After Sandy, 192K still without power in Hudson Valley as a new storm threatens
With temperatures dipping into the 30s overnight and about 700,000 homes and businesses in New York City, the northern suburbs and Long Island still without electricity six days after Hurricane Sandy, New York Gov. Andrew Cuomo warned that many homes are becoming uninhabitable and that tens of thousands of people are going to need other places to stay.
Power companies had restored electricity to more than 50,000 in the Hudson Valley on Saturday, with 192,365 still without power Sunday morning. Outage numbers for Sunday morning were -- 119,890 in Westchester; 40,650 in Rockland; 20,231 in Orange; 1,661 in Dutchess; 1,063 in Ulster; and 8,870 in Putnam.
County Executive Rob Astorino said Saturday he was in contact with local power companies, and has been "pressing them to be as fast as possible" with repair efforts.
Superstorm Sandy photos in Hudson Valley
VIDEOS: Rye Playland still recovering from Sandy damage | Six months after Sandy | House approves $50.7B for Sandy aid
MORE: 5 best weather apps for iOS | Forecast
"People are frustrated and angry," said Astorino, who had power restored to his own home Saturday."Those who don't have power want it back on now, I understand that."
In the meantime, an incoming storm system has the potential to cause additional coastal flooding, gusty winds and a so-called wintry mix of rain and snow, forecasts predict. Meteorologists were tracking the storm's potential path and said it could impact the Hudson Valley area by midweek.
John Berglund, director of emergency services for the Salvation Army, said plummeting temperatures have increased the need for blankets and hot food supplies.
"It's getting really cold out there and blankets are the one thing that's most needed as a lot of people are still going without heat and power," Berglund said.
For people sitting in the dark, the plummeting temperatures brought on new anxieties.
In Stony Point, JoAnn Eiwas said it was becoming more difficult to scavenge gas for a borrowed generator her family was using. She said she was especially worried about her downstairs neighbor, who uses an oxygen machine and a medical bed.
"They keep telling us (power will be restored) sometime this week, but it's 30-something degrees and this generator keeps running out of gas," Eiwas said.
With less than 72 hours before the election, officials also turned their attention toward polling locations. Of 380 polling spots in Westchester County, 92 remained without power as of Saturday afternoon, according to the county.
"We believe we will have them all covered and ready for Tuesday," Astorino told Newsday on Saturday.
Earlier this week, Gov. Andrew Cuomo had released a tersely worded statement warning utility executives of consequences if the state learns the drawn-out repair timetables are a result of inadequate preparation for a storm that left at least 41 dead in New York -- five in all from Westchester, Rockland and the Hudson Valley.
Cuomo threatened the private utility companies -- including Con Edison, Central Hudson and Orange & Rockland Utilities -- with revocation of "the privilege to conduct utility business" in New York, taking aim at managers and executives at the companies.
"It goes without saying that such failures would warrant the removal of the management responsible for such colossal misjudgments," Cuomo said.
Con Edison didn't respond directly to the criticism, and a spokeswoman said the complaints would not change the company's plans.
"There are a lot of things that go into the planning process, and one of those things is sending crews to places that will restore as many people as possible," Con Edison spokeswoman Sara Banda said.
On Saturday morning, Cuomo announced plans for free gas distribution in New York City and Long Island; no plans were announced for free fuel in the Hudson Valley. As it turned out, the gas was meant only for emergency vehicles initially. FEMA refused to answer questions about the misinformation, referring questions to Cuomo's office.
The 5,000 gallon trucks distributing the fuel are part of a fleet sent to New York and New Jersey by President Obama, who late Friday announced he had ordered the purchase of up to 12 million gallons of unleaded fuel and up to 10 million gallons of diesel fuel for distribution in areas impacted by Sandy to supplement private sector efforts.

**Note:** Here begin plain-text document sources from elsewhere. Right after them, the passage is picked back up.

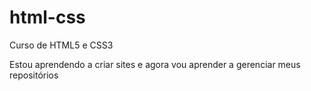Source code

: # html-css
 Curso de HTML5 e CSS3

Estou aprendendo a criar sites e agora vou aprender a gerenciar meus repositórios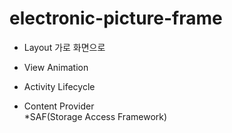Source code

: # electronic-picture-frame
* Layout 가로 화면으로
    
* View Animation
    
* Activity Lifecycle

* Content Provider  
    *SAF(Storage Access Framework)
 
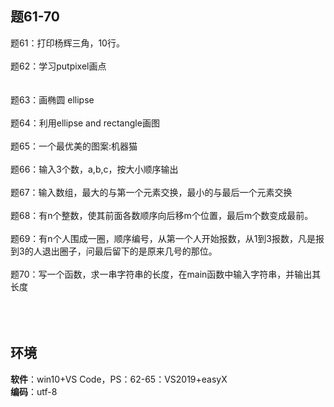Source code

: ## 题61-70
   
题61：打印杨辉三角，10行。</br></br>
题62：学习putpixel画点</br></br>  
题63：画椭圆 ellipse</br> </br>
题64：利用ellipse and rectangle画图</br></br>
题65：一个最优美的图案:机器猫</br></br> 
题66：输入3个数，a,b,c，按大小顺序输出</br></br> 
题67：输入数组，最大的与第一个元素交换，最小的与最后一个元素交换</br></br> 
题68：有n个整数，使其前面各数顺序向后移m个位置，最后m个数变成最前。</br></br> 
题69：有n个人围成一圈，顺序编号，从第一个人开始报数，从1到3报数，凡是报到3的人退出圈子，问最后留下的是原来几号的那位。</br></br> 
题70：写一个函数，求一串字符串的长度，在main函数中输入字符串，并输出其长度</br></br> 
</br></br>
## 环境  
**软件**：win10+VS Code，PS：62-65：VS2019+easyX</br>
**编码**：utf-8
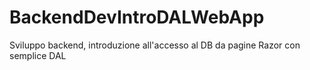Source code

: # BackendDevIntroDALWebApp
Sviluppo backend, introduzione all'accesso al DB da pagine Razor con semplice DAL
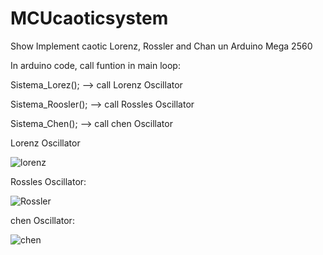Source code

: # MCUcaoticsystem
Show Implement caotic Lorenz, Rossler and Chan un Arduino Mega 2560

In arduino code, call funtion in main loop:

Sistema_Lorez(); --> call Lorenz Oscillator

Sistema_Roosler(); --> call Rossles Oscillator

Sistema_Chen(); --> call chen Oscillator

Lorenz Oscillator

![lorenz](https://user-images.githubusercontent.com/102610386/204422990-4aed6361-6e7d-44f2-99c3-38cf6a5e806d.png)

Rossles Oscillator:

![Rossler](https://user-images.githubusercontent.com/102610386/204423092-4081e7b0-9baa-4453-bb1b-156c97f909a2.png)

chen Oscillator:

![chen](https://user-images.githubusercontent.com/102610386/204423144-5d0a2295-4e4f-41ff-ba02-85c5c534bf15.png)


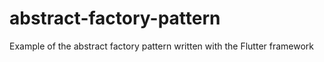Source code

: # abstract-factory-pattern
Example of the abstract factory pattern written with the Flutter framework 
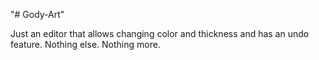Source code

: "# Gody-Art" 

Just an editor that allows changing color and thickness and has an undo feature. Nothing else. Nothing more.
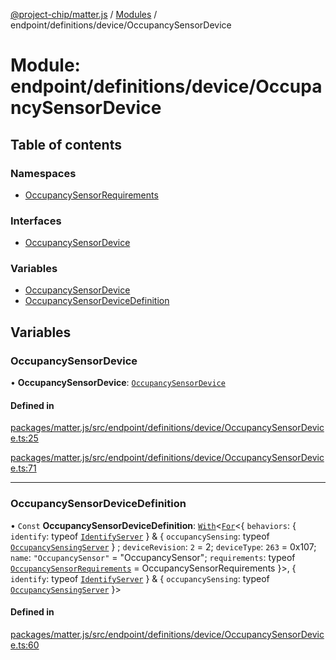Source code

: [@project-chip/matter.js](../README.md) / [Modules](../modules.md) / endpoint/definitions/device/OccupancySensorDevice

# Module: endpoint/definitions/device/OccupancySensorDevice

## Table of contents

### Namespaces

- [OccupancySensorRequirements](endpoint_definitions_device_OccupancySensorDevice.OccupancySensorRequirements.md)

### Interfaces

- [OccupancySensorDevice](../interfaces/endpoint_definitions_device_OccupancySensorDevice.OccupancySensorDevice.md)

### Variables

- [OccupancySensorDevice](endpoint_definitions_device_OccupancySensorDevice.md#occupancysensordevice)
- [OccupancySensorDeviceDefinition](endpoint_definitions_device_OccupancySensorDevice.md#occupancysensordevicedefinition)

## Variables

### OccupancySensorDevice

• **OccupancySensorDevice**: [`OccupancySensorDevice`](../interfaces/endpoint_definitions_device_OccupancySensorDevice.OccupancySensorDevice.md)

#### Defined in

[packages/matter.js/src/endpoint/definitions/device/OccupancySensorDevice.ts:25](https://github.com/project-chip/matter.js/blob/3adaded6/packages/matter.js/src/endpoint/definitions/device/OccupancySensorDevice.ts#L25)

[packages/matter.js/src/endpoint/definitions/device/OccupancySensorDevice.ts:71](https://github.com/project-chip/matter.js/blob/3adaded6/packages/matter.js/src/endpoint/definitions/device/OccupancySensorDevice.ts#L71)

___

### OccupancySensorDeviceDefinition

• `Const` **OccupancySensorDeviceDefinition**: [`With`](node_export._internal_.md#with)\<[`For`](behavior_cluster_export._internal_.EndpointType.md#for)\<\{ `behaviors`: \{ `identify`: typeof [`IdentifyServer`](behavior_definitions_identify_export.IdentifyServer.md)  } & \{ `occupancySensing`: typeof [`OccupancySensingServer`](../classes/behavior_definitions_occupancy_sensing_export.OccupancySensingServer.md)  } ; `deviceRevision`: ``2`` = 2; `deviceType`: ``263`` = 0x107; `name`: ``"OccupancySensor"`` = "OccupancySensor"; `requirements`: typeof [`OccupancySensorRequirements`](endpoint_definitions_device_OccupancySensorDevice.OccupancySensorRequirements.md) = OccupancySensorRequirements }\>, \{ `identify`: typeof [`IdentifyServer`](behavior_definitions_identify_export.IdentifyServer.md)  } & \{ `occupancySensing`: typeof [`OccupancySensingServer`](../classes/behavior_definitions_occupancy_sensing_export.OccupancySensingServer.md)  }\>

#### Defined in

[packages/matter.js/src/endpoint/definitions/device/OccupancySensorDevice.ts:60](https://github.com/project-chip/matter.js/blob/3adaded6/packages/matter.js/src/endpoint/definitions/device/OccupancySensorDevice.ts#L60)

Cuomo said the fuel shortage was being addressed in several ways, including suspending normal fuel distribution requirements and opening more barge terminals for deliveries.
"The shortage of gasoline in the New York-metro area has caused major inconveniences for our residents, and the state must take every action possible to address this issue," Cuomo said.

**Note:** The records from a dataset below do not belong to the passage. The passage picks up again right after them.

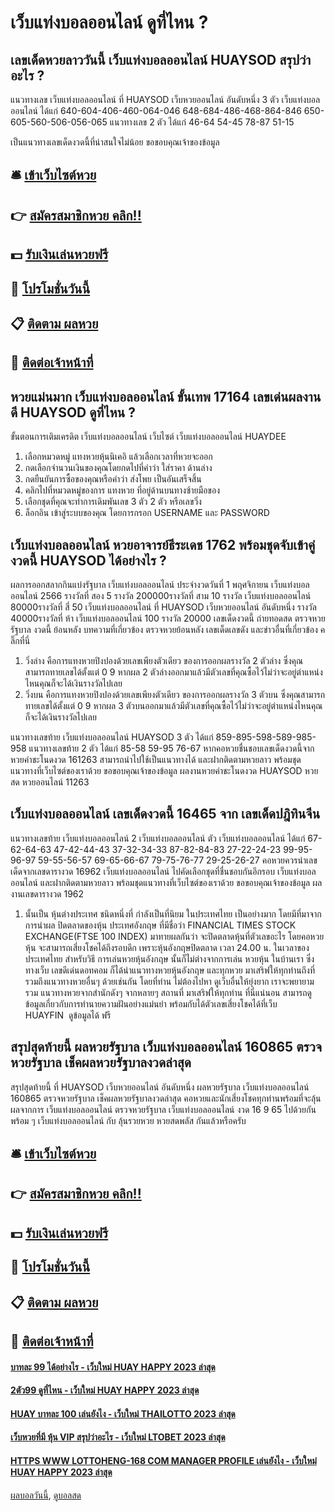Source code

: # เว็บแท่งบอลออนไลน์ ดูที่ไหน ?
## เลขเด็ดหวยลาววันนี้ เว็บแท่งบอลออนไลน์ HUAYSOD สรุปว่าอะไร ?
แนวทางเลข เว็บแท่งบอลออนไลน์ ที่ HUAYSOD เว็บหวยออนไลน์ อันดับหนึ่ง 3 ตัว เว็บแท่งบอลออนไลน์ ได้แก่
640-604-406-460-064-046
648-684-486-468-864-846
650-605-560-506-056-065
แนวทางเลข 2 ตัว ได้แก่
46-64
54-45
78-87
51-15

เป็นแนวทางเลขเด็ดงวดนี้ที่น่าสนใจไม่น้อย
ขอขอบคุณเจ้าของข้อมูล

## 🛎 [เข้าเว็บไซต์หวย](https://bit.ly/3BG5bNw)
## 👉 [สมัครสมาชิกหวย คลิก!!](https://bit.ly/3BG5bNw)
## 💵 [รับเงินเล่นหวยฟรี](https://bit.ly/3C3mvgS)
## 👑 [โปรโมชั่นวันนี้](https://bit.ly/3C3mvgS)
## 📋 [ติดตาม ผลหวย](https://bit.ly/3C3mvgS)
## 📱 [ติดต่อเจ้าหน้าที่](https://bit.ly/3C3mvgS)

## หวยแม่นมาก เว็บแท่งบอลออนไลน์ ขั้นเทพ 17164 เลขเด่นผลงานดี HUAYSOD ดูที่ไหน ?
ขั้นตอนการเติมเครดิต เว็บแท่งบอลออนไลน์ เว็บไซต์ เว็บแท่งบอลออนไลน์ HUAYDEE
1. เลือกหมวดหมู่ แทงหวยหุ้นนิเคอิ แล้วเลือกเวลาที่หวยจะออก
2. กดเลือกจำนวนเงินของคุณโดยกดไปที่คำว่า ใส่ราคา ด้านล่าง
3. กดยืนยันการซื้อของคุณหรือคำว่า ส่งโพย เป็นอันเสร็จสิ้น
4. คลิกไปที่หมวดหมู่ของการ แทงหวย ที่อยู่ด้านบนทางซ้ายมือของ
5. เลือกชุดที่คุณจะทำการเดิมพันเลข 3 ตัว 2 ตัว หรือเลขวิ่ง
6. ล็อกอิน เข้าสู่ระบบของคุณ โดยการกรอก USERNAME และ PASSWORD

## เว็บแท่งบอลออนไลน์ หวยอาจารย์ธีระเดช 1762 พร้อมชุดจับเข้าคู่งวดนี้ HUAYSOD ได้อย่างไร ?
ผลการออกสลากกินแบ่งรัฐบาล เว็บแท่งบอลออนไลน์ ประจำงวดวันที่ 1 พฤศจิกายน เว็บแท่งบอลออนไลน์ 2566
รางวัลที่ สอง 5 รางวัล 200000รางวัลที่ สาม 10 รางวัล เว็บแท่งบอลออนไลน์ 80000รางวัลที่ สี่ 50 เว็บแท่งบอลออนไลน์ ที่ HUAYSOD เว็บหวยออนไลน์ อันดับหนึ่ง รางวัล 40000รางวัลที่ ห้า เว็บแท่งบอลออนไลน์ 100 รางวัล 20000
 เลขเด็ดงวดนี้ ถ่ายทอดสด ตรวจหวยรัฐบาล งวดนี้ ย้อนหลัง 
บทความที่เกี่ยวข้อง
ตรวจหวยย้อนหลัง เลขเด็ดเลขดัง และข่าวอื่นที่เกี่ยวข้อง คลิ๊กที่นี่
1. วิ่งล่าง คือการแทงหวยปิงปองด้วยเลขเพียงตัวเดียว ของการออกผลรางวัล 2 ตัวล่าง ซึ่งคุณสามารถทายเลขได้ตั้งแต่ 0 9 หากผล 2 ตัวล่างออกมาแล้วมีตัวเลขที่คุณซื้อไว้ไม่ว่าจะอยู่ตำแหน่งไหนคุณก็จะได้เงินรางวัลไปเลย
2. วิ่งบน คือการแทงหวยปิงปองด้วยเลขเพียงตัวเดียว ของการออกผลรางวัล 3 ตัวบน ซึ่งคุณสามารถทายเลขได้ตั้งแต่ 0 9 หากผล 3 ตัวบนออกมาแล้วมีตัวเลขที่คุณซื้อไว้ไม่ว่าจะอยู่ตำแหน่งไหนคุณก็จะได้เงินรางวัลไปเลย

แนวทางเลขท้าย เว็บแท่งบอลออนไลน์ HUAYSOD 3 ตัว ได้แก่
859-895-598-589-985-958
แนวทางเลขท้าย 2 ตัว ได้แก่
85-58
59-95
76-67
หากคอหวยชื่นชอบเลขเด็ดงวดนี้จากหวยคำชะโนดงวด 161263 สามารถนำไปใช้เป็นแนวทางได้ และฝากติดตามหวยลาว พร้อมชุดแนวทางที่เว็บไซต์ของเราด้วย
ขอขอบคุณเจ้าของข้อมูล
ผลงานหวยคำชะโนดงวด HUAYSOD หวยสด หวยออนไลน์ 11263


## เว็บแท่งบอลออนไลน์ เลขเด็ดงวดนี้ 16465 จาก เลขเด็ดปฎิทินจีน
แนวทางเลขท้าย เว็บแท่งบอลออนไลน์ 2 เว็บแท่งบอลออนไลน์ ตัว เว็บแท่งบอลออนไลน์ ได้แก่
67-62-64-63
47-42-44-43
37-32-34-33
87-82-84-83
27-22-24-23
99-95-96-97
59-55-56-57
69-65-66-67
79-75-76-77
29-25-26-27
คอหวยควรนำเลขเด็ดจากเลขดารางวด 16962 เว็บแท่งบอลออนไลน์ ไปคัดเลือกชุดที่ชื่นชอบกันอีกรอบ เว็บแท่งบอลออนไลน์ และฝากติดตามหวยลาว พร้อมชุดแนวทางที่เว็บไซต์ของเราด้วย
ขอขอบคุณเจ้าของข้อมูล
ผลงานเลขดารางวด 1962

1. นั้นเป็น หุ้นต่างประเทศ ชนิดหนึ่งที่ กำลังเป็นที่นิยม ในประเทศไทย เป็นอย่างมาก โดยมีที่มาจาก การนำผล ปิดตลาดของหุ้น ประเทศอังกฤษ ที่มีชื่อว่า FINANCIAL TIMES STOCK EXCHANGE(FTSE 100 INDEX) มาทายผลกันว่า จะปิดตลาดหุ้นที่ตัวเลขอะไร โดยคอหวยหุ้น จะสามารถเสี่ยงโชคได้ถึงรอบดึก เพราะหุ้นอังกฤษปิดตลาด เวลา 24.00 น. ในเวลาของประเทศไทย สำหรับวิธี การเล่นหวยหุ้นอังกฤษ นั้นก็ไม่ต่างจากการเล่น หวยหุ้น ในบ้านเรา ซึ่งทางเว็บ เลขดีเด่นดอทคอม ก็ได้นำแนวทางหวยหุ้นอังกฤษ และทุกหวย มาเสริฟให้ทุกท่านถึงที่ รวมถึงแนวทางหวยอื่นๆ ด้วยเช่นกัน โดยที่ท่าน ไม่ต้องไปหา ดูเว็บอื่นให้ยุ่งยาก เราจะพยายามรวม แนวทางหวยจากสำนักดังๆ จากหลายๆ สถานที่ มาเสริฟให้ทุกท่าน ที่นี่แน่นอน สามารถดูข้อมูลเกี่ยวกับการทำนายความฝันอย่างแม่นยำ พร้อมกับได้ตัวเลขเสี่ยงโชคได้ที่เว็บ HUAYFIN  ดูข้อมูลได้ ฟรี

## สรุปสุดท้ายนี้ ผลหวยรัฐบาล เว็บแท่งบอลออนไลน์ 160865 ตรวจหวยรัฐบาล เช็คผลหวยรัฐบาลงวดล่าสุด
สรุปสุดท้ายนี้ ที่ HUAYSOD เว็บหวยออนไลน์ อันดับหนึ่ง ผลหวยรัฐบาล เว็บแท่งบอลออนไลน์ 160865 ตรวจหวยรัฐบาล เช็คผลหวยรัฐบาลงวดล่าสุด คอหวยและนักเสี่ยงโชคทุกท่านพร้อมที่จะลุ้นผลจากการ เว็บแท่งบอลออนไลน์ ตรวจหวยรัฐบาล เว็บแท่งบอลออนไลน์ งวด 16 9 65 ไปด้วยกันพร้อม ๆ เว็บแท่งบอลออนไลน์ กับ ลุ้นรวยหวย หวยสดพลัส กันแล้วหรือครับ

## 🛎 [เข้าเว็บไซต์หวย](https://bit.ly/3BG5bNw)
## 👉 [สมัครสมาชิกหวย คลิก!!](https://bit.ly/3BG5bNw)
## 💵 [รับเงินเล่นหวยฟรี](https://bit.ly/3C3mvgS)
## 👑 [โปรโมชั่นวันนี้](https://bit.ly/3C3mvgS)
## 📋 [ติดตาม ผลหวย](https://bit.ly/3C3mvgS)
## 📱 [ติดต่อเจ้าหน้าที่](https://bit.ly/3C3mvgS)

#### [บาทละ 99 ได้อย่างไร - เว็บใหม่ HUAY HAPPY 2023 ล่าสุด](https://atom.io/themes/บาทละ%2099%20ได้อย่างไร%20-%20เว็บใหม่%20huay%20happy%202023%20ล่าสุด)
#### [2ตัว99 ดูที่ไหน - เว็บใหม่ HUAY HAPPY 2023 ล่าสุด](https://atom.io/themes/2ตัว99%20ดูที่ไหน%20-%20เว็บใหม่%20huay%20happy%202023%20ล่าสุด)
#### [HUAY บาทละ 100 เล่นยังไง - เว็บใหม่ THAILOTTO 2023 ล่าสุด](https://atom.io/themes/huay%20บาทละ%20100%20เล่นยังไง%20-%20เว็บใหม่%20thailotto%202023%20ล่าสุด)
#### [เว็บหวยที่มี หุ้น VIP สรุปว่าอะไร - เว็บใหม่ LTOBET 2023 ล่าสุด](https://atom.io/themes/เว็บหวยที่มี%20หุ้น%20vip%20สรุปว่าอะไร%20-%20เว็บใหม่%20ltobet%202023%20ล่าสุด)
#### [HTTPS WWW LOTTOHENG-168 COM MANAGER PROFILE เล่นยังไง - เว็บใหม่ HUAY HAPPY 2023 ล่าสุด](https://atom.io/themes/https%20www%20lottoheng-168%20com%20manager%20profile%20เล่นยังไง%20-%20เว็บใหม่%20huay%20happy%202023%20ล่าสุด)

[ผลบอลวันนี้](https://siamsport.tv "ผลบอลวันนี้"), [ดูบอลสด](https://siamsport.tv/ดูบอลสด "ดูบอลสด")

Westchester County's Department of Consumer Protection had received reports of price gouging at the pumps, and Astorino said any verified cases would result in prosecution.

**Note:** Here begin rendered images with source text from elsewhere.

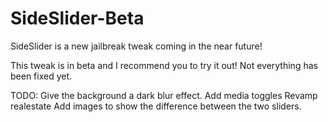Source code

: SideSlider-Beta
===============

SideSlider is a new jailbreak tweak coming in the near future!

This tweak is in beta and I recommend you to try it out! Not everything has been fixed yet.



TODO:
Give the background a dark blur effect.
Add media toggles
Revamp realestate
Add images to show the difference between the two sliders.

Federal Emergency Management Agency Administrator Craig Fugate said the fuel purchase is part of efforts by governments, private organizations and others to help the region recover from the weather disaster.
Earlier in the day, Cuomo's office announced that a barge carrying two million gallons of fuel had arrived in Newburgh.
"There should be a real change in conditions," Cuomo said of the fuel situation Friday. "People should see it quickly."